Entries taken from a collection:
Content starts

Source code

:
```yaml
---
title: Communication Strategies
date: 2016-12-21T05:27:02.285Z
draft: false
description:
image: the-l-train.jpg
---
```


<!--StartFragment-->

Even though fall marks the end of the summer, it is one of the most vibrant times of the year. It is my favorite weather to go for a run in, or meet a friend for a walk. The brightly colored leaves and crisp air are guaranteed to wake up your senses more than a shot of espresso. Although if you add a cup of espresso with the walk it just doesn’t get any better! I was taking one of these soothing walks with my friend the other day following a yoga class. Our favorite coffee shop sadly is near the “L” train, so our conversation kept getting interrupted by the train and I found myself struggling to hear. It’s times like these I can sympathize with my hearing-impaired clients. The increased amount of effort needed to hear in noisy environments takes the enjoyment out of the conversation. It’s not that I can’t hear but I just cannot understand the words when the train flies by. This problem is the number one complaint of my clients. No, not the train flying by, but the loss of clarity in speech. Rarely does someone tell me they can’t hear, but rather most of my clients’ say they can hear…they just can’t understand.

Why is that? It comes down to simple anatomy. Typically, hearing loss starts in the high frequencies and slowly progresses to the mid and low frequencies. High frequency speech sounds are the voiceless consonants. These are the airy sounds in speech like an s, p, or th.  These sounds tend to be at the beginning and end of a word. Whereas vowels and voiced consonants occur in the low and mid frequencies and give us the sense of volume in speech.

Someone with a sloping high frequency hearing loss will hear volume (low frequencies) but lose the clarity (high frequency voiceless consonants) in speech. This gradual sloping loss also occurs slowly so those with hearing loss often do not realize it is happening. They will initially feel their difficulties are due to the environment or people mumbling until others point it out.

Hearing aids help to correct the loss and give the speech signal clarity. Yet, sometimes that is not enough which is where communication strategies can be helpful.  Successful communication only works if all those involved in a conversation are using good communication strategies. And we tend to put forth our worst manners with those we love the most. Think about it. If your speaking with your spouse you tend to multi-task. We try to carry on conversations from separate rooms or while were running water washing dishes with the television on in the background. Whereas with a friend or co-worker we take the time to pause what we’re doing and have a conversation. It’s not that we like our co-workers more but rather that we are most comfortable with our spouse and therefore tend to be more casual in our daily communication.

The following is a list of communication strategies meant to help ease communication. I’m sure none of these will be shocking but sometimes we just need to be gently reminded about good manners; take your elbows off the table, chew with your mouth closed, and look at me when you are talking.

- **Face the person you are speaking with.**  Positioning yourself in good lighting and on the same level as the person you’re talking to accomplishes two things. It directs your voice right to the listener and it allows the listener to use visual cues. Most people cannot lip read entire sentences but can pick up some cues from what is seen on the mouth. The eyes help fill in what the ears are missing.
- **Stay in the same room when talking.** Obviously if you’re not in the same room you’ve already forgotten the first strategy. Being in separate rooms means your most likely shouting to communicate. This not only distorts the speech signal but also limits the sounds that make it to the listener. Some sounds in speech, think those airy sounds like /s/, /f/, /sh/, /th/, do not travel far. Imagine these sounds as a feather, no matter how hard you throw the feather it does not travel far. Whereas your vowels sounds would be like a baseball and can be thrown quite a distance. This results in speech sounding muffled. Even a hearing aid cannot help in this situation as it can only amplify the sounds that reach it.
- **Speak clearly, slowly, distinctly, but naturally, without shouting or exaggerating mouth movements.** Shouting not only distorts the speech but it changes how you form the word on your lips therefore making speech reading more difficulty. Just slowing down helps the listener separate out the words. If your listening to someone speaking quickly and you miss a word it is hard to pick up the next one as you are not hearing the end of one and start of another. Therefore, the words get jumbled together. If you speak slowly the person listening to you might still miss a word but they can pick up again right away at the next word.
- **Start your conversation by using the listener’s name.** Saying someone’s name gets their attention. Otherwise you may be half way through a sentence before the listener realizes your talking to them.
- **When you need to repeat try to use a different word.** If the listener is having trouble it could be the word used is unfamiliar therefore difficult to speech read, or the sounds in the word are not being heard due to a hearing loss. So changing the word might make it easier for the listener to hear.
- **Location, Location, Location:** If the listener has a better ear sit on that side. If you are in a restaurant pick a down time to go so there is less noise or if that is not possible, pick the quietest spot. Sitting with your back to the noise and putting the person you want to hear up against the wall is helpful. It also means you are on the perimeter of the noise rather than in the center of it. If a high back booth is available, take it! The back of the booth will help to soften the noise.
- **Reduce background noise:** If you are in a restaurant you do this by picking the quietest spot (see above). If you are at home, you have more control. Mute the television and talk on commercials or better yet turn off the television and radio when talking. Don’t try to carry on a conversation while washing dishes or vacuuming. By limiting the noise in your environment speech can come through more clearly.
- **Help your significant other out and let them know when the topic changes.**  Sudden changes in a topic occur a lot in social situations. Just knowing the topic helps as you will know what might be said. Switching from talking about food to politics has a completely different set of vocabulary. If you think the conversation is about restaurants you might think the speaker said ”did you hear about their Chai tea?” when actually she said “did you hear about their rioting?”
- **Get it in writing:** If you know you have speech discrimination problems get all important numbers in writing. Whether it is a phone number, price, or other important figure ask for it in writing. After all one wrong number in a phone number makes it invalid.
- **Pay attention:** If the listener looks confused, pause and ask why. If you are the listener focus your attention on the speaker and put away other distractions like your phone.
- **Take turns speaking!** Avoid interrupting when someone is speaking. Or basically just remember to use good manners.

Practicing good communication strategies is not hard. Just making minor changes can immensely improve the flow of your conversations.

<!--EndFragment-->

Content ends

▸ Exercise brief:
Throughout the records above, find the lines in which the word "while" appears and return them.

▸ Completed exercise:
Hearing aids help to correct the loss and give the speech signal clarity. Yet, sometimes that is not enough which is where communication strategies can be helpful.  Successful communication only works if all those involved in a conversation are using good communication strategies. And we tend to put forth our worst manners with those we love the most. Think about it. If your speaking with your spouse you tend to multi-task. We try to carry on conversations from separate rooms or while were running water washing dishes with the television on in the background. Whereas with a friend or co-worker we take the time to pause what we’re doing and have a conversation. It’s not that we like our co-workers more but rather that we are most comfortable with our spouse and therefore tend to be more casual in our daily communication.
- **Reduce background noise:** If you are in a restaurant you do this by picking the quietest spot (see above). If you are at home, you have more control. Mute the television and talk on commercials or better yet turn off the television and radio when talking. Don’t try to carry on a conversation while washing dishes or vacuuming. By limiting the noise in your environment speech can come through more clearly.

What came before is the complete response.